ACTION ITEM: Across the listing below, count the lines with "eliminare" in them. Write nothing but the number.

+++ DATA +++

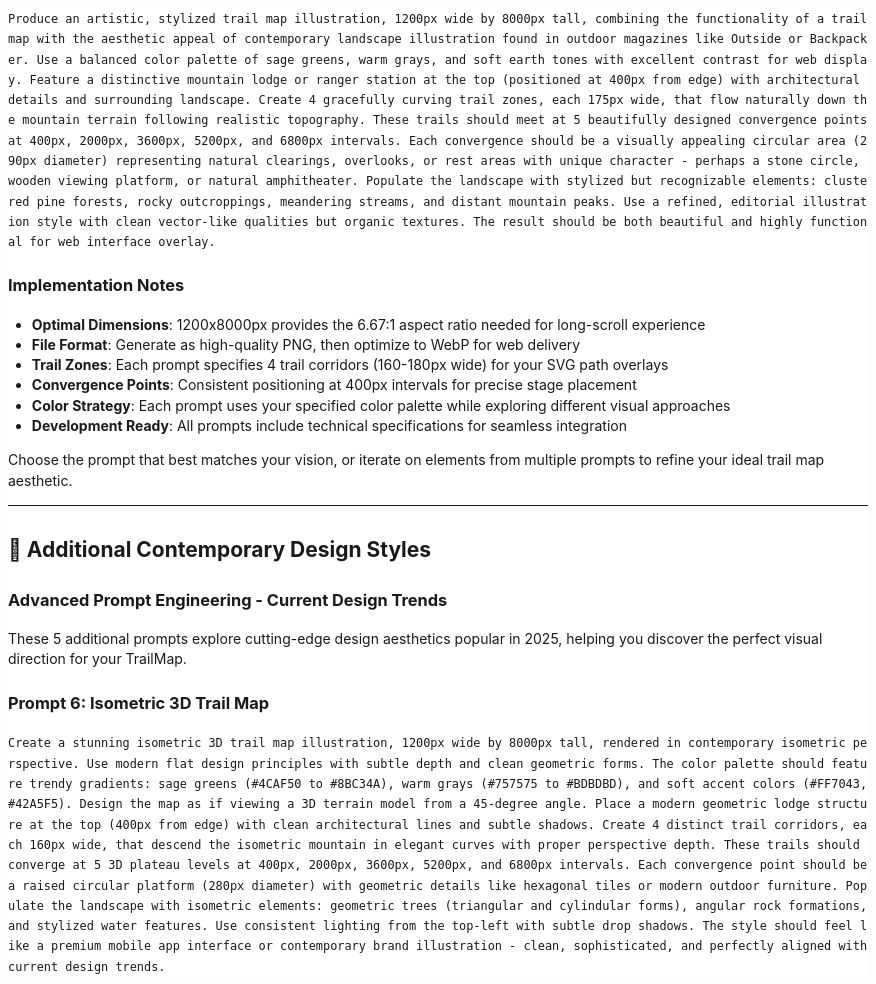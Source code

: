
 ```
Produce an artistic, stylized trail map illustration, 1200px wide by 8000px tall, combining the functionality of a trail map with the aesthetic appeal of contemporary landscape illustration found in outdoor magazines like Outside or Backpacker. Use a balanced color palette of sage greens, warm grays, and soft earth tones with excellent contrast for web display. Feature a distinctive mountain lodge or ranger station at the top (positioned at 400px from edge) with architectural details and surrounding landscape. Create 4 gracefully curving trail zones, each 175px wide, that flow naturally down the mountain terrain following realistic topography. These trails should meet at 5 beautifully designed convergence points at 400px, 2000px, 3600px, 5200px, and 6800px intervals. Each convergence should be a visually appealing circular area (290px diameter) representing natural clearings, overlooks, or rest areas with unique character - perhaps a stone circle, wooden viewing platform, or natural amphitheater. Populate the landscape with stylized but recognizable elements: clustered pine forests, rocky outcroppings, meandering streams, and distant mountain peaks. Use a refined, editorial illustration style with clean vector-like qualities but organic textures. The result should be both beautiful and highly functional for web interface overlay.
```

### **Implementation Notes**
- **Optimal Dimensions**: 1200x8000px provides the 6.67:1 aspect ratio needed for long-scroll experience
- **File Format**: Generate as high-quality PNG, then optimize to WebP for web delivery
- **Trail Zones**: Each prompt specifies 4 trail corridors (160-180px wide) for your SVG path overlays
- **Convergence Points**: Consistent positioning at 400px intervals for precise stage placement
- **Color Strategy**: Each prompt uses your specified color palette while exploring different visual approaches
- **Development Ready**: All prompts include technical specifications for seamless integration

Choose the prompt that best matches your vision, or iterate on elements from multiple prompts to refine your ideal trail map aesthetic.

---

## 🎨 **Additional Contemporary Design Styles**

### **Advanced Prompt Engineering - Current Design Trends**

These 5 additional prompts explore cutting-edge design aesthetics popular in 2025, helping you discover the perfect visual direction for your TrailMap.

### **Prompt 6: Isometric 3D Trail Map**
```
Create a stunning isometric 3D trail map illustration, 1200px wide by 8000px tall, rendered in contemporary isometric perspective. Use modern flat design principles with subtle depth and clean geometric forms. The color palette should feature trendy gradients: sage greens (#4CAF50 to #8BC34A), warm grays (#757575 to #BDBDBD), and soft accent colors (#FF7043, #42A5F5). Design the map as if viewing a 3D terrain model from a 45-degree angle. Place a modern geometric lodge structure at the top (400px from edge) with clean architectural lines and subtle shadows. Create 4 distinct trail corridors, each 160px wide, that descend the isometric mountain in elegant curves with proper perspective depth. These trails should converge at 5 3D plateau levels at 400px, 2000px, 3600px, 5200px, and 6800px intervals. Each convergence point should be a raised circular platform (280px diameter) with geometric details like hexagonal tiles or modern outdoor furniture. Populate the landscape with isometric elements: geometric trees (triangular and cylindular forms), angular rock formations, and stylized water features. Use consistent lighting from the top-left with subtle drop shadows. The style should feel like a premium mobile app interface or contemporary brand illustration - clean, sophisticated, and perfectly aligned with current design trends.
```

+++
+++ DATA +++

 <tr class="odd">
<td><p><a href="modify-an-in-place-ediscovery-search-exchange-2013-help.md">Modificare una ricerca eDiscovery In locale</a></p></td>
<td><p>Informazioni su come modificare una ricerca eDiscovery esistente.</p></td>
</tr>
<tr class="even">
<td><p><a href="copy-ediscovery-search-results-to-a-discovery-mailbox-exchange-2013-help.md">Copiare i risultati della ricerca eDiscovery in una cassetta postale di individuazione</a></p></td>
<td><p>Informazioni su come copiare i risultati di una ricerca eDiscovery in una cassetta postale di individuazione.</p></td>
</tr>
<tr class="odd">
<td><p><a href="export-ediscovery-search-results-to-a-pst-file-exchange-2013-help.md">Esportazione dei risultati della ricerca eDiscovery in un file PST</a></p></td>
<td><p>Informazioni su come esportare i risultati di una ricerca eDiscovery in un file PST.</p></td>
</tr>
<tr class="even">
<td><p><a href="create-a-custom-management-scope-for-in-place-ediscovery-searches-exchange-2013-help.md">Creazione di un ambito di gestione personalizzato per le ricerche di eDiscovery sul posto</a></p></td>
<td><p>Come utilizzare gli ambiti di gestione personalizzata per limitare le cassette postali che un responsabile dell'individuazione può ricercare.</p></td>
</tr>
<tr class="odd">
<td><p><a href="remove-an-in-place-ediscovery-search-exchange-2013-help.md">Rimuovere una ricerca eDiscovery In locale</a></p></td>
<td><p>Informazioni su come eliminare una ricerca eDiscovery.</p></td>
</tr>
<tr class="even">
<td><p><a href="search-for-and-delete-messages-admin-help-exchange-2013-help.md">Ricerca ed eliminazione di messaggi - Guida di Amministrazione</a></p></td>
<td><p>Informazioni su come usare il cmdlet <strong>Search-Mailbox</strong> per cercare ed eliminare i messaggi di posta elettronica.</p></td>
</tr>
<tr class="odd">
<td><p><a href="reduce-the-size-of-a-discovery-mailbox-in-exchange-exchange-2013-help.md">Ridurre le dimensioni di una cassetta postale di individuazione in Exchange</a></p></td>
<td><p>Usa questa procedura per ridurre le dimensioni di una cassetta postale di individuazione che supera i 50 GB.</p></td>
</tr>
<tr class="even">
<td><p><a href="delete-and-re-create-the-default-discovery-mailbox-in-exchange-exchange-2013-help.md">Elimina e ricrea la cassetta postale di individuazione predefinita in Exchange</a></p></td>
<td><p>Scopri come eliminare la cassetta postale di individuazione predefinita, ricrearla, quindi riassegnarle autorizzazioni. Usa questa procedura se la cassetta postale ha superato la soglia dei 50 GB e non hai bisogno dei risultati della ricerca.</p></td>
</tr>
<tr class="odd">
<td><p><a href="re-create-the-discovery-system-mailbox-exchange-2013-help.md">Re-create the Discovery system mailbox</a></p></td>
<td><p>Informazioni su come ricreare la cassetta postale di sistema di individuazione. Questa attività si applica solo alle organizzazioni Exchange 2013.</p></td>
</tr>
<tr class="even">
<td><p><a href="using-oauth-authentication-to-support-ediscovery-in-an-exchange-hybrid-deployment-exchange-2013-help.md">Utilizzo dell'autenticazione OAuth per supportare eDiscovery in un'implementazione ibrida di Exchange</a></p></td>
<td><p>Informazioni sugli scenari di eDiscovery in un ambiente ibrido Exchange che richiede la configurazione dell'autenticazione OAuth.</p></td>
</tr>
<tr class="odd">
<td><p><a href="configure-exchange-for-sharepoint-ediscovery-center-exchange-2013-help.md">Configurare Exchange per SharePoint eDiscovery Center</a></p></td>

+++

OUTPUT: 3